Go Back   vb.org Archive > vBulletin 3 Discussion > vB3 General Discussions
FAQ Community Calendar Today's Posts Search

Reply
 
Thread Tools Display Modes
  #1  
Old 03-23-2008, 11:49 AM
MetalMilitia's Avatar
MetalMilitia MetalMilitia is offline
 
Join Date: Mar 2004
Location: Minnesota
Posts: 58
Благодарил(а): 0 раз(а)
Поблагодарили: 0 раз(а) в 0 сообщениях
Default Yahoo Slurp Spiders

http://www.armageddononline.org
http://forums.armageddononline.org

I run a fairly "mid level" site.... ~3000 unique hits / day....

What is the logic behind Yahoo having 500 or so spiders on the forums at one time? Google seems to get the job done better with 5-10 / day....

I know there are other threads, but if someone could lay it all out here I would appreciate it much.



-Matt
Reply With Quote
  #2  
Old 03-23-2008, 12:03 PM
snakes1100 snakes1100 is offline
 
Join Date: Dec 2001
Location: Michigan
Posts: 3,733
Благодарил(а): 0 раз(а)
Поблагодарили: 0 раз(а) в 0 сообщениях
Default

You would have to ask yahoo why they cant figure out how to send an appropriate amount of bots to a new site they are seo'ing

You can limit the bots by using a robots.txt file and setting limits for the yahoo bots.
Reply With Quote
  #3  
Old 03-23-2008, 12:06 PM
MetalMilitia's Avatar
MetalMilitia MetalMilitia is offline
 
Join Date: Mar 2004
Location: Minnesota
Posts: 58
Благодарил(а): 0 раз(а)
Поблагодарили: 0 раз(а) в 0 сообщениях
Default

I know you can change the times / limits.... but I mean good lord

500+ on easter sunday morning? lols.

I'm sure it's a healthy testament to the server, but why the hell do then need 200x more crawlers than google... from which gives me 90% of the traffic anyways?

It's like yahoo hits a dead end somewhere (per say a closed thread or error) - and then proceeds to call in 5 more spiders to check out why. Is it not somewhat ridiculous?

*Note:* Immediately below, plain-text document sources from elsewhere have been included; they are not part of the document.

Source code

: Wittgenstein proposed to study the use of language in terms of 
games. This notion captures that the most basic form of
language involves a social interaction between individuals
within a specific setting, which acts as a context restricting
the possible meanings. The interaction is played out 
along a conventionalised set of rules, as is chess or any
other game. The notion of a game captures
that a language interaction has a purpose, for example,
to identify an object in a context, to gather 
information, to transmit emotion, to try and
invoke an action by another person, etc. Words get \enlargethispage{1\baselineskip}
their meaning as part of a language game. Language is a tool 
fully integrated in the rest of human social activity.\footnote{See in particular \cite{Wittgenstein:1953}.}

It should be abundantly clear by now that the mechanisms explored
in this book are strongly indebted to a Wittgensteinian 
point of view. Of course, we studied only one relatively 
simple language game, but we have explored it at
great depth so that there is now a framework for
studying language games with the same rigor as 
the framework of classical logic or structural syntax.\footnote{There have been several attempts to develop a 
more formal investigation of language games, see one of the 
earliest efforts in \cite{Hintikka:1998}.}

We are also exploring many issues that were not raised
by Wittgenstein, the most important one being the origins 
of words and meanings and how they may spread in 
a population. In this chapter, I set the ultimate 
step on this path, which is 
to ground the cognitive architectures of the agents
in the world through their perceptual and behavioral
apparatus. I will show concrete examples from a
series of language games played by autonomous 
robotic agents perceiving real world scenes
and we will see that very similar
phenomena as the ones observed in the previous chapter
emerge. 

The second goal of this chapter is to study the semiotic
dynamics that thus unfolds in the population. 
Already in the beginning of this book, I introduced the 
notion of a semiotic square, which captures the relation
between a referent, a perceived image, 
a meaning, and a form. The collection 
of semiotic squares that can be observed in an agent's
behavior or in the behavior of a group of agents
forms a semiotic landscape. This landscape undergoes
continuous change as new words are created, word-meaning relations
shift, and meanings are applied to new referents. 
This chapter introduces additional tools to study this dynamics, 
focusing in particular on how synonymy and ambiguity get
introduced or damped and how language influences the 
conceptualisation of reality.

How bad do you guys with bigger sites get hit?

-MM-
Reply With Quote
  #4  
Old 03-23-2008, 12:10 PM
snakes1100 snakes1100 is offline
 
Join Date: Dec 2001
Location: Michigan
Posts: 3,733
Благодарил(а): 0 раз(а)
Поблагодарили: 0 раз(а) в 0 сообщениях
Default

It's really hard to say why yahoo sends in 5 platoons of troops to crawl a site, it's still a question they would have to answer.

I've encountered that on a few sites i admin for, amending the robots file will stop them, but if i recall its a 30 day waiting period for yahoo to check the file again, an easy and fast way to get rid of them is to ban all but one of yahoo bot ips, i think they use about 30 ips to.
Reply With Quote
  #5  
Old 03-23-2008, 12:15 PM
MetalMilitia's Avatar
MetalMilitia MetalMilitia is offline
 
Join Date: Mar 2004
Location: Minnesota
Posts: 58
Благодарил(а): 0 раз(а)
Поблагодарили: 0 раз(а) в 0 сообщениях
Default

Yup.

As much as it bothers me watching them do 200x the work google does, I don't exactly want to trash a search engine hit of any kind.

.... but there in lies the question that no one seems to know the answer to. Why DOES yahoo do that? As stated, and hits to the boards of keywords come from primarily (75%+) google.... same with the main site and articles / news.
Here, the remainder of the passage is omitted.